NISSAN’S premium marque Infiniti is all set to steal a share of the luxury car sector thanks to new models and a refocused strategy.
The Japanese company aims to launch three new models, increase the brand’s worldwide perception and sell 500,000 Infinitis by 2020.
Speaking to Car Dealer, Nissan’s executive vice president Andy Palmer said Infiniti has a strong future within the Renault-Nissan Alliance – and there’s no chance it’ll be axed.
‘If we’re going to take a share of luxury car segment, we’ve got to do it properly,’ he said. ‘We are in the long game with Infiniti.’
Palmer explained that with 50 per cent of automotive profit lying in the luxury car segment, there are great gains to be had by focusing on it.
But Infiniti will not reach those goals by using the strategy it has used in the past.
‘We once sold a car called the Infiniti G20 which was basically a rebadged Nissan Primera,’ Palmer told us. ‘In hindsight, that was not a good idea.
‘Our cars need to be as good dynamically as BMW’s models, but they should differ in style. We need to be more evocative with the way our cars look.’
Topping the list of new product is the firm’s first foray into the premium c-segment. Announced in December last year, Infiniti’s new premium hatchback will be built at Sunderland and will be positioned uniquely.
‘We really see a good place for a car spanning the space between the Audi A3 and the Audi Q3 crossover,’ said Palmer. Two more products, the new Q50 and the USA-only QX60 hybrid, will help ‘draw a line’ under the old Infiniti brand.

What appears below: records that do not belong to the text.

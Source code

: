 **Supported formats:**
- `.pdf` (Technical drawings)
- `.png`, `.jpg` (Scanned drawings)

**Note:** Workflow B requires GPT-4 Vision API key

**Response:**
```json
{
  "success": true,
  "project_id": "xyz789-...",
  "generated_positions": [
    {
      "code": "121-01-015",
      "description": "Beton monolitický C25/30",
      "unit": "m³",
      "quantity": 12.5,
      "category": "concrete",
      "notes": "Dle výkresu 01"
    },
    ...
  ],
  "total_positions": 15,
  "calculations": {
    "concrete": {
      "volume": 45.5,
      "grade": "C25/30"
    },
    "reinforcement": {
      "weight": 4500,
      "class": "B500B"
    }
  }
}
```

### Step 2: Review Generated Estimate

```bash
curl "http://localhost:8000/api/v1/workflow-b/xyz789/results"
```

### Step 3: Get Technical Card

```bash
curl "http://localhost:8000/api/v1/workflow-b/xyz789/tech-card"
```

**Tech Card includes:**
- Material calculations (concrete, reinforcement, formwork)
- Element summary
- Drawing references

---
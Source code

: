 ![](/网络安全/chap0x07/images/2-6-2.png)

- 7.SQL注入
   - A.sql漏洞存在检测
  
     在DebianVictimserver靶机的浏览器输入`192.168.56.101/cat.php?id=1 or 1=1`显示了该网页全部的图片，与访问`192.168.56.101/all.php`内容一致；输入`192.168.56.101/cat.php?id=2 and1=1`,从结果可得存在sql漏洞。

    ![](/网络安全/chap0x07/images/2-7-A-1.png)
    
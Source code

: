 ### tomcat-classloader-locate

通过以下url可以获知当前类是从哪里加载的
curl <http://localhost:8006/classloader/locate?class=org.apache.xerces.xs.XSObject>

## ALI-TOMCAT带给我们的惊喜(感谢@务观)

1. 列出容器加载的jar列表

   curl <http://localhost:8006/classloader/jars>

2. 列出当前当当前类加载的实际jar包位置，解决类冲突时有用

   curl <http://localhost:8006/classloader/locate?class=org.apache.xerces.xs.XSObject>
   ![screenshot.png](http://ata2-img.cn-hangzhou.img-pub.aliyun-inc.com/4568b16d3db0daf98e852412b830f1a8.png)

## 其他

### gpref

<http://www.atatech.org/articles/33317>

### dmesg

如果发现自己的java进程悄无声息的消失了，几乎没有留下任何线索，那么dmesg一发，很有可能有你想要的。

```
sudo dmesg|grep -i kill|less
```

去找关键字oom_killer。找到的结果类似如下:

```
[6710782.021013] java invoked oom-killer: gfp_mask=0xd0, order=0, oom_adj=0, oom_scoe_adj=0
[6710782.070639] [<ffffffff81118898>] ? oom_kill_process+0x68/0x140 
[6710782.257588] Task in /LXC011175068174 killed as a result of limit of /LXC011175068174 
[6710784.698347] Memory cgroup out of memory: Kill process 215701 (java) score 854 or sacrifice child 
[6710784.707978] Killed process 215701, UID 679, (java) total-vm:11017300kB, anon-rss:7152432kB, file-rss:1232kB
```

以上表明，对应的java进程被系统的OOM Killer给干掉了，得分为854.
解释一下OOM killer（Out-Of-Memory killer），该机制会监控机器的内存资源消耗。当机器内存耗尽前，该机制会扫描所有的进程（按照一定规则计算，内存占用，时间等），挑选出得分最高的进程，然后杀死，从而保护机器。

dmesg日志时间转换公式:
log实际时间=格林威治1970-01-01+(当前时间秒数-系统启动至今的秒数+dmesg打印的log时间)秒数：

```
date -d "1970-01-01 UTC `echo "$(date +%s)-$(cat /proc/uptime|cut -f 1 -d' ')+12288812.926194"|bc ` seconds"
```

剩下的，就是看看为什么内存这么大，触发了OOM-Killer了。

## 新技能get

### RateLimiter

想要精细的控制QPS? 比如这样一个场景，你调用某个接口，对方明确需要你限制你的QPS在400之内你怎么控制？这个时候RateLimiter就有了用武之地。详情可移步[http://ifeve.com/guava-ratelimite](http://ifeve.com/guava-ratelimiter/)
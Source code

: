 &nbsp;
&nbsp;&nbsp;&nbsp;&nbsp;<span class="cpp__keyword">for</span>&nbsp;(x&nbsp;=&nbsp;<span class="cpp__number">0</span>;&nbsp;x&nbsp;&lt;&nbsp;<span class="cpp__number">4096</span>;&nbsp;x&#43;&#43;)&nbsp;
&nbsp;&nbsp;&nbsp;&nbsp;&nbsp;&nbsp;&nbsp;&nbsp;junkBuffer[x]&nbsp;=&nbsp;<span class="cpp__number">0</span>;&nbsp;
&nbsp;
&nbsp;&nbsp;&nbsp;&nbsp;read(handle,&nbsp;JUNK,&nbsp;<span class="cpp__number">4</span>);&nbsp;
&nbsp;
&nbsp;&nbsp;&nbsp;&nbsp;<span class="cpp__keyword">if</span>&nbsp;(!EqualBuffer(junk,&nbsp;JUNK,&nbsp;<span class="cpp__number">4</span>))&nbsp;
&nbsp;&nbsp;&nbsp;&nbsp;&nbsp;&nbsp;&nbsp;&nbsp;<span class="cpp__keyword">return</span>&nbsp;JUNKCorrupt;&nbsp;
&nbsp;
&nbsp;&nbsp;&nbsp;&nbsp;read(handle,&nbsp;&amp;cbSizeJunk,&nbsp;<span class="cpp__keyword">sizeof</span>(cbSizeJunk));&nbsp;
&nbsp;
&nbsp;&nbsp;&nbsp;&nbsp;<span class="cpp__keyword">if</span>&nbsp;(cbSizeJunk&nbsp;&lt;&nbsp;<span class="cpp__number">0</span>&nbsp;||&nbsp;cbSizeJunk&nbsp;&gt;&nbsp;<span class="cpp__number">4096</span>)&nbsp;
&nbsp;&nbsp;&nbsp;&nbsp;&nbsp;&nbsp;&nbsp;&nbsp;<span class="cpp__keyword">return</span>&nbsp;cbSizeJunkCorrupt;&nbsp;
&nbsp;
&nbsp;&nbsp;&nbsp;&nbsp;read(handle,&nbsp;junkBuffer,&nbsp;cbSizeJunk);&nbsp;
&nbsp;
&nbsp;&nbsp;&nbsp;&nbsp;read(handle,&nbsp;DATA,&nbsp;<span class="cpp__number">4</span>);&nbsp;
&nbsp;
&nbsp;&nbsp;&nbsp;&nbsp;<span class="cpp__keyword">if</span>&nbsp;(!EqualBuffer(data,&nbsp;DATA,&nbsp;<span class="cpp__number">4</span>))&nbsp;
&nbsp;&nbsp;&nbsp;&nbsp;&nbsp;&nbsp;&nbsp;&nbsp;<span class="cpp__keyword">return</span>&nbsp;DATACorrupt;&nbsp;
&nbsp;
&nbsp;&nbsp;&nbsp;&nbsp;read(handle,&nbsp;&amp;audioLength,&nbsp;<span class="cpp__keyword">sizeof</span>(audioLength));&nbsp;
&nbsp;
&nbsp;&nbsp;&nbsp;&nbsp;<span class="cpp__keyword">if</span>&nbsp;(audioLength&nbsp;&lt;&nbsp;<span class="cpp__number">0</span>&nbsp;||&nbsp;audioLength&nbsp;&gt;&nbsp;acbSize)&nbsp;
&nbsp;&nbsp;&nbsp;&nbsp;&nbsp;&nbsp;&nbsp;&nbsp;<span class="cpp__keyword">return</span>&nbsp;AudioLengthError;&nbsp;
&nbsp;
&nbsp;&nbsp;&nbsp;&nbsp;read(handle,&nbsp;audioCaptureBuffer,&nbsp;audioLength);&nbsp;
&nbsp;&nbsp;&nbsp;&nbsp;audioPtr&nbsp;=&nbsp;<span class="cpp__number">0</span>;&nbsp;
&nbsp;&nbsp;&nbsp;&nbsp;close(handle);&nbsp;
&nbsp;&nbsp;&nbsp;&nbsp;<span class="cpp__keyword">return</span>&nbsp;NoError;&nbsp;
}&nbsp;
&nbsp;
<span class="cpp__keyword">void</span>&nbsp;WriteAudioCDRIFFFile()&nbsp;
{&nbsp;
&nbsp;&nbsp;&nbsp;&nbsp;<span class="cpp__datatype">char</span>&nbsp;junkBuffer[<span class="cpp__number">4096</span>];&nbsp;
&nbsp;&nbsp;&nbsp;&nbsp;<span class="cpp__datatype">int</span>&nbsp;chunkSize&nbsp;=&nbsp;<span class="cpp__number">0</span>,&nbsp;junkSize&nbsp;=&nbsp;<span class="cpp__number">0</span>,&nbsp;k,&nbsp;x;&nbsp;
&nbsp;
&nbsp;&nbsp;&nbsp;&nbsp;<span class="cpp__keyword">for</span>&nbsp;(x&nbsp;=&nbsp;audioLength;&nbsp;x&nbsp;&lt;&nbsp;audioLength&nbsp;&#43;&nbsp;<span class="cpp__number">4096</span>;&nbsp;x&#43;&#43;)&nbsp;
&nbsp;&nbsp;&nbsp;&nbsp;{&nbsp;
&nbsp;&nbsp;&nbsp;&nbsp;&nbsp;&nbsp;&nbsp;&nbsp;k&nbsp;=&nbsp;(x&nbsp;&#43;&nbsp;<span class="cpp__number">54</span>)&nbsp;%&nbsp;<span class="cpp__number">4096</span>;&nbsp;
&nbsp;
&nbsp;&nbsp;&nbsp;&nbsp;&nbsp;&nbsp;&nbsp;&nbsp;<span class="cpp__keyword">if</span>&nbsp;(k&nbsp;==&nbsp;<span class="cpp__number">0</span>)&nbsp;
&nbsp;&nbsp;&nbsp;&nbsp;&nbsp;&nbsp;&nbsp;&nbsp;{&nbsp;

Palmer points to Audi as a direction Nissan is taking with Infiniti.
‘Unlike other German luxury car brands, Audi has very successfully moved into it and moved away from being just another Volkswagen-owned brand. Infiniti will always be separate from Nissan – a point we have clearly made by moving Infiniti’s headquarters to Hong Kong,’ explained Palmer.
But where next for Infiniti? Will the company focus on the small premium sector or concentrate its efforts on the large premium market?
It’s very much the latter, says Palmer. ‘We could go smaller than the new hatchback,’ he told us, ‘but I think we should be focusing on the large luxury market.
‘Other luxury car brands can go smaller because they’ve got brand cache. We need to focus on building the brand and that is why whenever we launch Infiniti to a new market, we reveal the FX (Infiniti’s large, flagship SUV) first.
‘But I think we need to go larger, not smaller. It won’t be in the BMW 7-Series sector because that segment is diminishing, but we need to go larger to build the brand.’